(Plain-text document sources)

====================

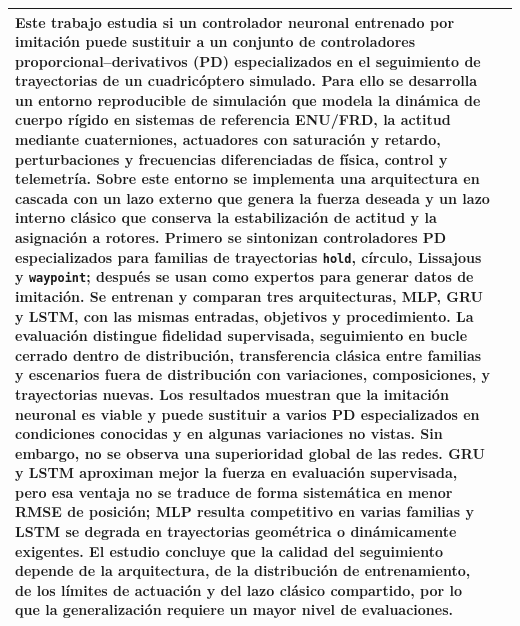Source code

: \begin{tabular}{|p{}|p{}|}
{Este trabajo estudia si un controlador neuronal entrenado por imitación puede sustituir a un conjunto de controladores proporcional--derivativos (PD) especializados en el seguimiento de trayectorias de un cuadricóptero simulado. Para ello se desarrolla un entorno reproducible de simulación que modela la dinámica de cuerpo rígido en sistemas de referencia ENU/FRD, la actitud mediante cuaterniones, actuadores con saturación y retardo, perturbaciones y frecuencias diferenciadas de física, control y telemetría. Sobre este entorno se implementa una arquitectura en cascada con un lazo externo que genera la fuerza deseada y un lazo interno clásico que conserva la estabilización de actitud y la asignación a rotores. Primero se sintonizan controladores PD especializados para familias de trayectorias \texttt{hold}, círculo, Lissajous y \texttt{waypoint}; después se usan como expertos para generar datos de imitación. Se entrenan y comparan tres arquitecturas, MLP, GRU y LSTM, con las mismas entradas, objetivos y procedimiento. La evaluación distingue fidelidad supervisada, seguimiento en bucle cerrado dentro de distribución, transferencia clásica entre familias y escenarios fuera de distribución con variaciones, composiciones, y trayectorias nuevas. Los resultados muestran que la imitación neuronal es viable y puede sustituir a varios PD especializados en condiciones conocidas y en algunas variaciones no vistas. Sin embargo, no se observa una superioridad global de las redes. GRU y LSTM aproximan mejor la fuerza en evaluación supervisada, pero esa ventaja no se traduce de forma sistemática en menor RMSE de posición; MLP resulta competitivo en varias familias y LSTM se degrada en trayectorias geométrica o dinámicamente exigentes. El estudio concluye que la calidad del seguimiento depende de la arquitectura, de la distribución de entrenamiento, de los límites de actuación y del lazo clásico compartido, por lo que la generalización requiere un mayor nivel de evaluaciones.} \\
\hline
\end{tabular}


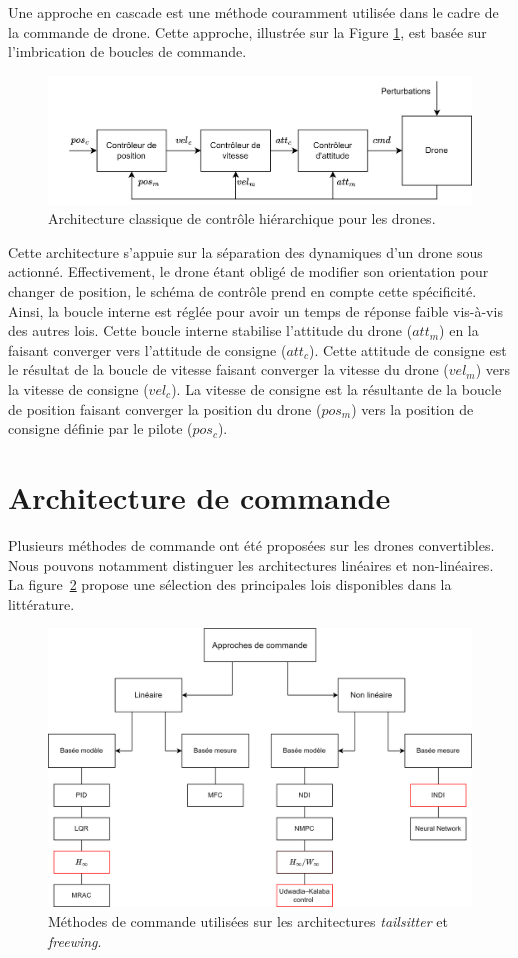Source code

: Une approche en cascade est une méthode couramment utilisée dans le cadre de la commande de drone. Cette approche, illustrée sur la Figure \ref{fig:schemahiera}, est basée sur l'imbrication de boucles de  commande.
\begin{figure}[ht!]
    \centerline{
    \includegraphics[trim=0cm 0cm 0cm 0cm,clip,width=0.8\columnwidth]{figures/controlhierachique.png}}
    \caption{Architecture classique de contrôle hiérarchique pour les drones.}
    \label{fig:schemahiera}
\end{figure}
Cette architecture s'appuie sur la séparation des dynamiques d'un drone sous actionné. Effectivement, le drone étant obligé de modifier son orientation pour changer de position, le schéma de contrôle prend en compte cette spécificité. Ainsi, la boucle interne est réglée pour avoir un temps de réponse faible vis-à-vis des autres lois. Cette boucle interne stabilise l'attitude du drone ($att_{m}$) en la faisant converger vers l'attitude de consigne ($att_{c}$). Cette attitude de consigne est le résultat de la boucle de vitesse faisant converger la vitesse du drone ($vel_{m}$) vers la vitesse de consigne ($vel_{c}$). La vitesse de consigne est la résultante de la boucle de position faisant converger la position du drone ($pos_{m}$) vers la position de consigne définie par le pilote ($pos_{c}$).


\section{Architecture de commande}
\label{sec:archcmd}
Plusieurs méthodes de commande ont été proposées sur les drones convertibles. Nous pouvons notamment distinguer les architectures linéaires et non-linéaires. La figure~\ref{fig:methodecmd} propose une sélection des principales lois disponibles dans la littérature.

\begin{figure}[H]
    \centerline{
    \includegraphics[trim=0cm 0cm 0cm 0cm,clip,width=0.8\columnwidth]{figures/controle_methode.png}}
    \caption{Méthodes de commande utilisées sur les architectures \textit{tailsitter} et \textit{freewing}.}
    \label{fig:methodecmd}
\end{figure}


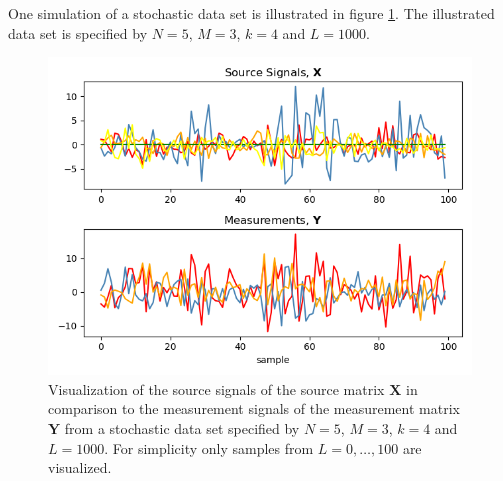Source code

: One simulation of a stochastic data set is illustrated in figure \ref{fig:AR}. 
The illustrated data set is specified by $N = 5$, $M = 3$, $k = 4$ and $L = 1000$.
\begin{figure}[H]
\centering
\includegraphics[scale=0.5]{figures/ch_6/AR_data.png}
\caption{Visualization of the source signals of the source matrix $\mathbf{X}$ in comparison to the measurement signals of the measurement matrix $\mathbf{Y}$ from a stochastic data set specified by $N = 5$, $M = 3$, $k = 4$ and $L=1000$. For simplicity only samples from $L = 0, \dots, 100$ are visualized.}
\label{fig:AR}
\end{figure}
\noindent

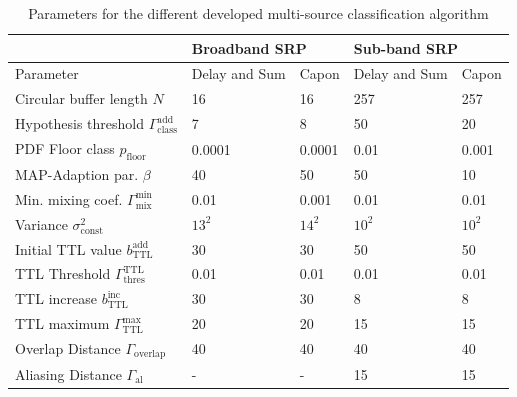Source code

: \begin{appendix}
\begin{table}[!ht]
\centering
\begin{tabular}{l|ll|ll} \toprule
                       & \multicolumn{2}{l}{Broadband SRP} & \multicolumn{2}{l}{Sub-band SRP} \\ \midrule
Parameter              & Delay and Sum       & Capon       & Delay and Sum       & Capon      \\ \midrule
Circular buffer length $N$ & 16                  & 16          & 257                 & 257        \\
Hypothesis threshold $\Gamma_\text{class}^\text{add}$  & 7                   & 8           & 50                  & 20         \\
PDF Floor class $p_\text{floor}$           & 0.0001              & 0.0001      & 0.01                & 0.001      \\
MAP-Adaption par.  $\beta$               & 40                  & 50          & 50                  & 10         \\
Min. mixing coef. $\Gamma^\text{min}_\text{mix}$             & 0.01                & 0.001       & 0.01                & 0.01       \\
Variance $\sigma^2_\text{const}$        & $13^2$                  & $14^2$          & $10^2$                  & $10^2$         \\
Initial TTL value $b_\text{TTL}^\text{add}$      & 30                  & 30          & 50                  & 50         \\
TTL Threshold  $\Gamma^\text{TTL}_\text{thres}$        & 0.01                & 0.01        & 0.01                & 0.01       \\
TTL increase  $b_\text{TTL}^\text{inc}$              & 30                  & 30          & 8                   & 8          \\
TTL maximum  $\Gamma_\text{TTL}^\text{max}$              & 20                  & 20          & 15                  & 15         \\
Overlap Distance $\Gamma_\text{overlap}$      & 40                  & 40          & 40                  & 40         \\
Aliasing Distance  $\Gamma_\text{al}$    & -                   & -           & 15                  & 15        \\
\bottomrule
\end{tabular}
\caption{Parameters for the different developed multi-source classification algorithm}
\label{tab:para_alg}
\end{table}


\end{appendix}
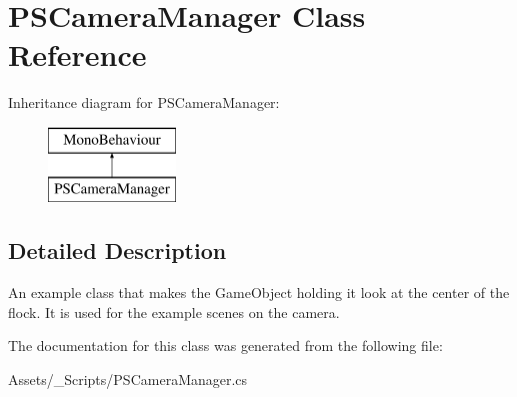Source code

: \hypertarget{class_p_s_camera_manager}{}\section{P\+S\+Camera\+Manager Class Reference}
\label{class_p_s_camera_manager}
Inheritance diagram for P\+S\+Camera\+Manager\+:\begin{figure}[H]
\begin{center}
\leavevmode
\includegraphics[height=2.000000cm]{class_p_s_camera_manager}
\end{center}
\end{figure}


\subsection{Detailed Description}
An example class that makes the Game\+Object holding it look at the center of the flock. It is used for the example scenes on the camera. 

The documentation for this class was generated from the following file\+:\begin{DoxyCompactItemize}
\item 
Assets/\+\_\+\+Scripts/P\+S\+Camera\+Manager.\+cs\end{DoxyCompactItemize}
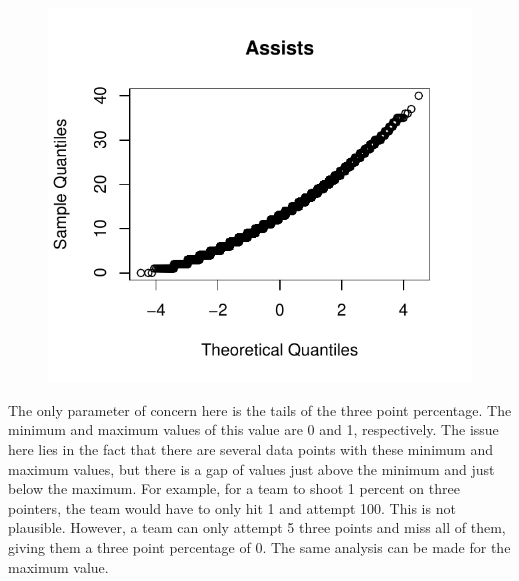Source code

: \documentclass[]{scrartcl}
\begin{document}
\begin{figure}[H]
	\includegraphics[scale=.6]{assnorm.pdf}
\end{figure}
The only parameter of concern here is the tails of the three point percentage. The minimum and maximum values of this value are 0 and 1, respectively. The issue here lies in the fact that there are several data points with these minimum and maximum values, but there is a gap of values just above the minimum and just below the maximum. For example, for a team to shoot 1 percent on three pointers, the team would have to only hit 1 and attempt 100. This is not plausible. However, a team can only attempt 5 three points and miss all of them, giving them a three point percentage of 0. The same analysis can be made for the maximum value. 
\end{document}
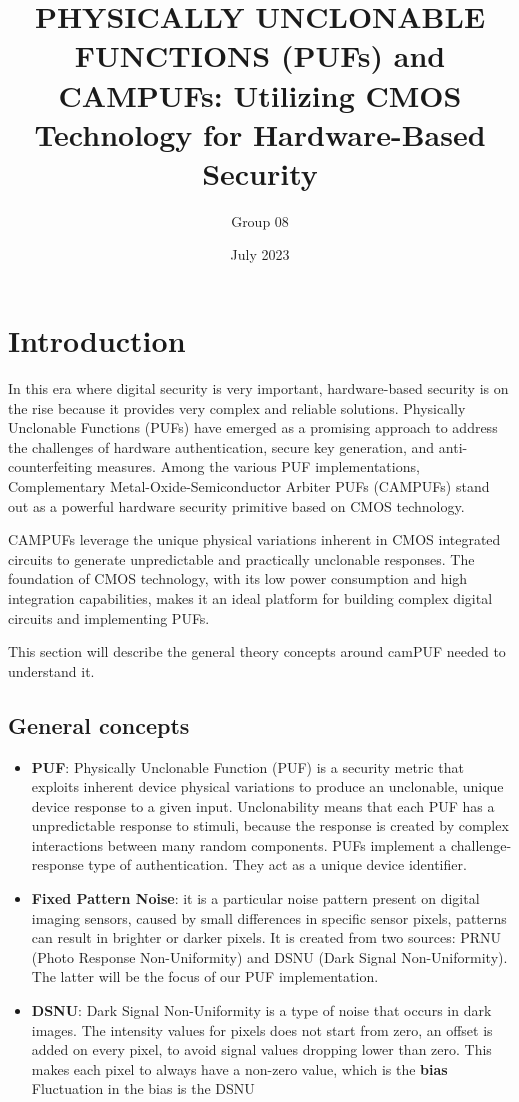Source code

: \documentclass{article}
\title{\textbf{PHYSICALLY UNCLONABLE FUNCTIONS (PUFs) and CAMPUFs: Utilizing CMOS Technology for Hardware-Based Security}}
\author{ Group 08 } %
\date{July 2023}
\begin{document}
\maketitle
\section{Introduction}
In this era where digital security is very important, hardware-based security is on the rise because it provides very complex and reliable solutions.
Physically Unclonable Functions (PUFs) have emerged as a promising approach to address the challenges of hardware authentication, secure key generation,
and anti-counterfeiting measures. Among the various PUF implementations, Complementary Metal-Oxide-Semiconductor Arbiter PUFs (CAMPUFs) stand out as a powerful
hardware security primitive based on CMOS technology.

CAMPUFs leverage the unique physical variations inherent in CMOS integrated circuits to generate unpredictable and practically unclonable responses.
The foundation of CMOS technology, with its low power consumption and high integration capabilities, makes it an ideal platform for building complex 
digital circuits and implementing PUFs.

This section will describe the general theory concepts around camPUF needed to understand it.
\subsection{General concepts}
\begin{itemize}
\item \textbf{PUF}: Physically Unclonable Function (PUF) is a security metric that exploits inherent device physical variations to produce an unclonable, 
unique device response to a given input. Unclonability means that each PUF has a unpredictable response to stimuli, because the response is created by complex interactions between many random components.
PUFs implement a challenge-response type of authentication. They act as a unique device identifier.
\item \textbf{Fixed Pattern Noise}: it is a particular noise pattern present on digital imaging sensors, caused by small differences in specific sensor pixels, patterns can result in brighter or darker pixels.
    It is created from two sources: PRNU (Photo Response Non-Uniformity) and DSNU (Dark Signal Non-Uniformity). The latter will be the focus of our PUF implementation.
\item \textbf{DSNU}: Dark Signal Non-Uniformity is a type of noise that occurs in dark images. The intensity values for pixels does not start from zero, an offset is added on every pixel,
    to avoid signal values dropping lower than zero. This makes each pixel to always have a non-zero value, which is the \textbf{bias}
    Fluctuation in the bias is the DSNU

\end{itemize}
\end{document}
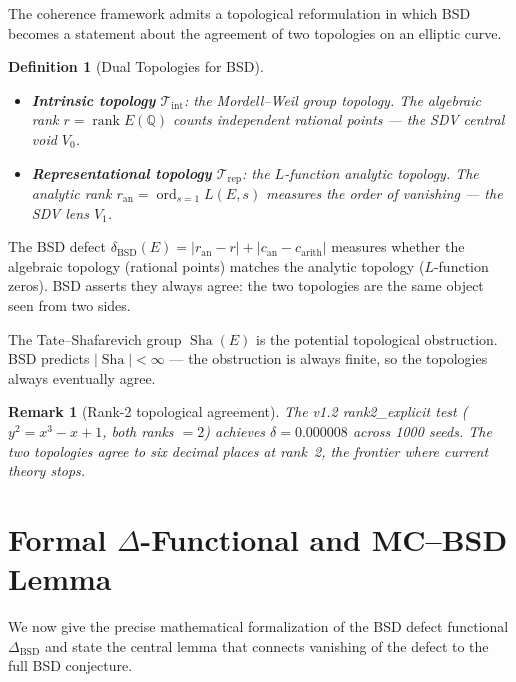 \documentclass[11pt]{article}
\newtheorem{definition}[theorem]{Definition}
\newtheorem{remark}[theorem]{Remark}
\DeclareMathOperator{\Sha}{Sha}
\begin{document}
The coherence framework admits a topological reformulation in which BSD
becomes a statement about the agreement of two topologies on an elliptic
curve.

\begin{definition}[Dual Topologies for BSD]
\label{def:bsd-topo}
\mbox{}
\begin{itemize}
\item \textbf{Intrinsic topology} $\mathcal{T}_{\mathrm{int}}$:
the Mordell--Weil group topology.  The algebraic rank $r = \operatorname{rank}
E(\mathbb{Q})$ counts independent rational points --- the SDV central
void $V_0$.
\item \textbf{Representational topology} $\mathcal{T}_{\mathrm{rep}}$:
the $L$-function analytic topology.  The analytic rank $r_{\mathrm{an}} =
\operatorname{ord}_{s=1} L(E,s)$ measures the order of vanishing --- the
SDV lens $V_1$.
\end{itemize}
\end{definition}

\noindent
The BSD defect $\delta_{\mathrm{BSD}}(E) = |r_{\mathrm{an}} - r| +
|c_{\mathrm{an}} - c_{\mathrm{arith}}|$ measures whether the algebraic
topology (rational points) matches the analytic topology ($L$-function
zeros).  BSD asserts they always agree: the two topologies are the
same object seen from two sides.

The Tate--Shafarevich group $\Sha(E)$ is the potential topological
obstruction.  BSD predicts $|\Sha| < \infty$ --- the obstruction is
always finite, so the topologies always eventually agree.

\begin{remark}[Rank-2 topological agreement]
The v1.2 rank2\_explicit test ($y^2 = x^3 - x + 1$, both ranks $= 2$)
achieves $\delta = 0.000008$ across 1000 seeds.  The two topologies
agree to six decimal places at rank~2, the frontier where current
theory stops.
\end{remark}

\section{Formal $\Delta$-Functional and MC--BSD Lemma}
\label{sec:delta-functional}

We now give the precise mathematical formalization of the BSD defect
functional $\Delta_{\mathrm{BSD}}$ and state the central lemma that
connects vanishing of the defect to the full BSD conjecture.
\end{document}
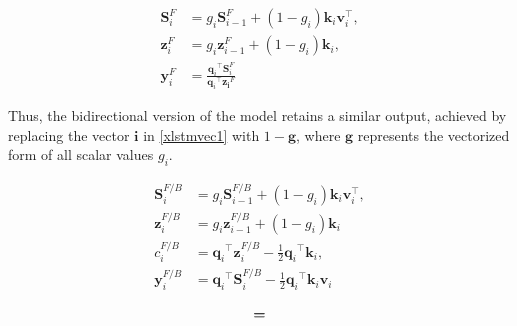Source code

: \begin{align}
     \mathbf{S}_i^F &=   g_i\mathbf{S}_{i-1}^F + (1-g_i)\mathbf{k}_i \mathbf{v}_i^{\top}, \\
     \mathbf{z}_i^F & =   g_i\mathbf{z}_{i-1}^F + (1-g_i){\mathbf{k}_i}, \\
     \mathbf{y}_i^F &= \frac{{{\mathbf{q}_i}}^{\top}  \mathbf{S}_i^F}{{{\mathbf{q}_i}}^{\top}  \mathbf{z_i}^F} 
\end{align}

Thus, the bidirectional version of the model retains a similar output, achieved by replacing the vector \(\mathbf{i}\) in \eqref{xlstmvec1} with \(1 - \mathbf{g}\), where \(\mathbf{g}\) represents the vectorized form of all scalar values \(g_i\).

\begin{minipage}[t]{0.475\textwidth}
\begin{whitebox}
    \begin{align}
        \mathbf{S}^{F/B}_i &= g_i\mathbf{S}^{F/B}_{i-1} + (1-g_i)\mathbf{k}_i \mathbf{v}_i^{\top}, \\
    \mathbf{z}^{F/B}_i & =  g_i\mathbf{z}^{F/B}_{i-1} +  (1-g_i)\mathbf{k}_i \\
    c^{F/B}_i & =  {{{\mathbf{q}_i}}^{\top} \mathbf{z}^{F/B}_{i}} - \frac{1}{2}{{\mathbf{q}_i}}^{\top} \mathbf{k}_i, \\
    \mathbf{y}^{F/B}_i &= {{{\mathbf{q}_i}}^{\top} \mathbf{S}^{F/B}_i}  - \frac{1}{2}{{\mathbf{q}_i}}^{\top} \mathbf{k}_i \mathbf{v}_i 
    \end{align}
\end{whitebox}
\end{minipage}
\begin{minipage}[t]{0.01\textwidth}
\vspace{-2.3cm}
    \begin{align}
       \textbf{=} \notag
    \end{align}
\end{minipage}


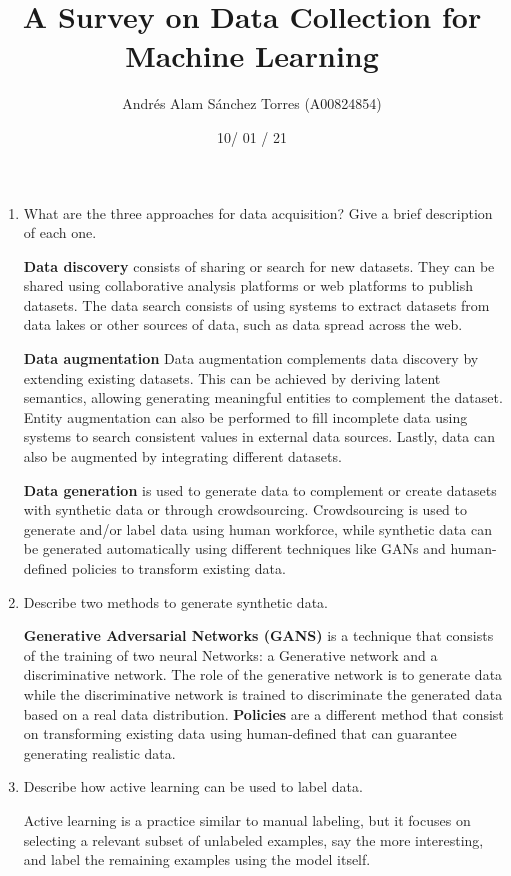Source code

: \documentclass[]{article}
\title{\textbf{A Survey on Data Collection for Machine Learning}}
\date{\small 10/ 01 / 21}
\author{Andrés Alam Sánchez Torres (A00824854)}
\begin{document}
\maketitle

\begin{enumerate}
    \item What are the three approaches for data acquisition? Give a brief description of each one.

    \textbf{Data discovery}  consists of sharing or search for new datasets. They can be shared using 
    collaborative analysis platforms or web platforms to publish datasets. The data search consists of using 
    systems to extract datasets from data lakes or other sources of data, such as data spread across the web.\par
    \textbf{Data augmentation} Data augmentation complements data discovery by extending existing datasets. This 
    can be achieved by deriving latent semantics, allowing generating meaningful entities to complement the 
    dataset. Entity augmentation can also be performed to fill incomplete data using systems to search consistent 
    values in external data sources. Lastly, data can also be augmented by integrating different datasets. \par
    \textbf{Data generation} is used to generate data to complement or create datasets with synthetic data or through 
    crowdsourcing. Crowdsourcing is used to generate and/or label data using human workforce, while synthetic data
    can be generated automatically using different techniques like GANs and human-defined policies to transform 
    existing data.


    \item Describe two methods to generate synthetic data.
    
    \textbf{Generative Adversarial Networks (GANS)} is a technique that consists of the training of two neural Networks: a Generative
    network and a discriminative network. The role of the generative network is to generate data while the discriminative
    network is trained to discriminate the generated data based on a real data distribution. \textbf{Policies} are a different method that 
    consist on transforming existing data using human-defined that can guarantee generating realistic data.

    \item Describe how active learning can be used to label data.
    
    Active learning is a practice similar to manual labeling, but it focuses on selecting a relevant subset of unlabeled 
    examples, say the more interesting, and label the remaining examples using the model itself.


\end{enumerate}
\end{document}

====================

- PROBLEM DETAILS
Find the word "have" in the entries, and copy every line it shows up in.

- COMPLETED EXERCISE
The only parameter of concern here is the tails of the three point percentage. The minimum and maximum values of this value are 0 and 1, respectively. The issue here lies in the fact that there are several data points with these minimum and maximum values, but there is a gap of values just above the minimum and just below the maximum. For example, for a team to shoot 1 percent on three pointers, the team would have to only hit 1 and attempt 100. This is not plausible. However, a team can only attempt 5 three points and miss all of them, giving them a three point percentage of 0. The same analysis can be made for the maximum value. 
Physically Unclonable Functions (PUFs) have emerged as a promising approach to address the challenges of hardware authentication, secure key generation,
    to avoid signal values dropping lower than zero. This makes each pixel to always have a non-zero value, which is the \textbf{bias}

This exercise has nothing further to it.